New general predicate builtins, plus association value-threading. - AllTrue, AnyTrue, NoneTrue (src/funcprog.c, Protected): test a predicate across a list's elements, short-circuiting and left unevaluated when a test result is neither True nor False (Wolfram semantics). Over an association they test the values. - MemberQ[assoc, form] now tests the association's values (src/patterns.c). Tests/docs: +6 e2e tests (82 total), new functional-programming spec section, value-threading note in data-structures, changelog, and a frontend demo cell.

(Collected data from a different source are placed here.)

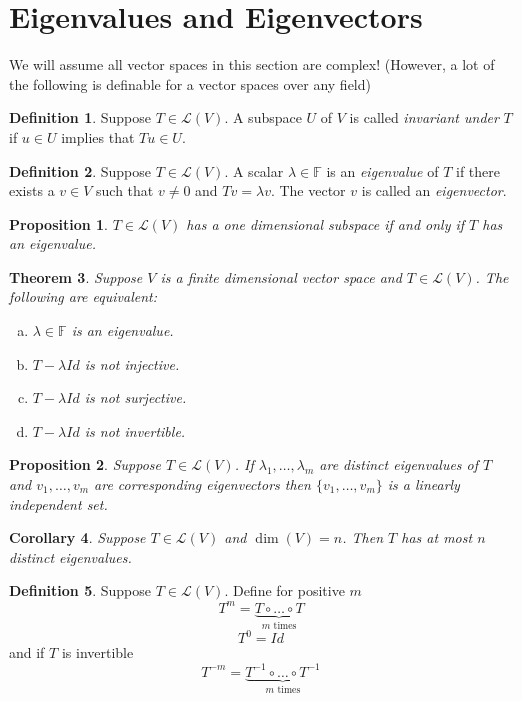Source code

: \documentclass[12pt,letterpaper]{article}
\theoremstyle{plain}
\newtheorem{theorem}{Theorem}[section]
\newtheorem{proposition}{Proposition}[section]
\newtheorem{corollary}[theorem]{Corollary}
\theoremstyle{definition}
\newtheorem{definition}[theorem]{Definition}
\numberwithin{equation}{section}
\begin{document}
\section{Eigenvalues and Eigenvectors}
{\color{red}{\bf \noindent Note: }We will assume all vector spaces in this section are complex! (However, a lot of the following is definable for a vector spaces over any field)}

\begin{definition} Suppose $T\in \mathcal{L}(V)$. A subspace $U$ of $V$ is called \emph{invariant under} $T$ if $u\in U$ implies that $Tu\in U$. 
\end{definition}
\begin{definition}Suppose $T\in \mathcal{L}(V)$. A scalar $\lambda\in \mathbb{F}$ is an \emph{eigenvalue} of $T$ if there exists a $v\in V$ such that $v\neq 0$ and $Tv=\lambda v$. The vector $v$ is called an \emph{eigenvector}.
\end{definition}
\begin{proposition}$T\in \mathcal{L}(V)$ has a one dimensional subspace if and only if $T$ has an eigenvalue. 
\end{proposition}

\begin{theorem}Suppose $V$ is a finite dimensional vector space and $T\in \mathcal{L}(V)$. The following are equivalent:
\begin{enumerate}[(a)]
\item $\lambda\in \mathbb{F}$ is an eigenvalue.
\item $T-\lambda Id$ is not injective.
\item $T-\lambda Id$ is not surjective.
\item $T-\lambda Id$ is not invertible.
\end{enumerate}
\end{theorem}

\begin{proposition} Suppose  $T\in \mathcal{L}(V)$. If $\lambda_1, \ldots, \lambda_m$ are distinct eigenvalues of $T$ and $v_1, \ldots, v_m$ are corresponding eigenvectors then $\{v_1, \ldots, v_m\}$ is a linearly independent set. 
\end{proposition}
\begin{corollary} Suppose $T\in \mathcal{L}(V)$ and $\dim(V)=n$. Then $T$ has at most $n$ distinct eigenvalues. 
\end{corollary}

\begin{definition}Suppose  $T\in \mathcal{L}(V)$. Define for positive $m$
\[T^m=\underbrace{T\circ\ldots\circ T}_{m\text{ times}}\]
\[T^0=Id\]
and if $T$ is invertible
\[T^{-m}=\underbrace{T^{-1}\circ\ldots\circ T^{-1}}_{m\text{ times}}\]
\end{definition}
\end{document}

Clean -Wall -Wextra build; 0 leaks; no regressions in funcprog/patterns/core/eval/regression/list suites.
New general SortBy, filling a gap and rounding out association ordering.
- SortBy[list, f] sorts a list by canonical order of f[element], evaluating
the key once per element via a paired-key qsort (src/sort.c).
- SortBy[assoc, f] sorts an association by f applied to each value; keys
follow their values.
- SortBy[f] is the operator form: SortBy[f][expr] == SortBy[expr, f].
- SYM_SortBy registered in src/sym_names.{c,h}.
Tests/docs: +6 e2e tests (88 total), new spec sections in
functional-programming and data-structures, changelog, frontend demo cell.
Clean -Wall -Wextra build; 0 leaks; no regressions in
sort/list/core/eval/regression suites.
New general extreme-selection builtins, idiomatic with associations.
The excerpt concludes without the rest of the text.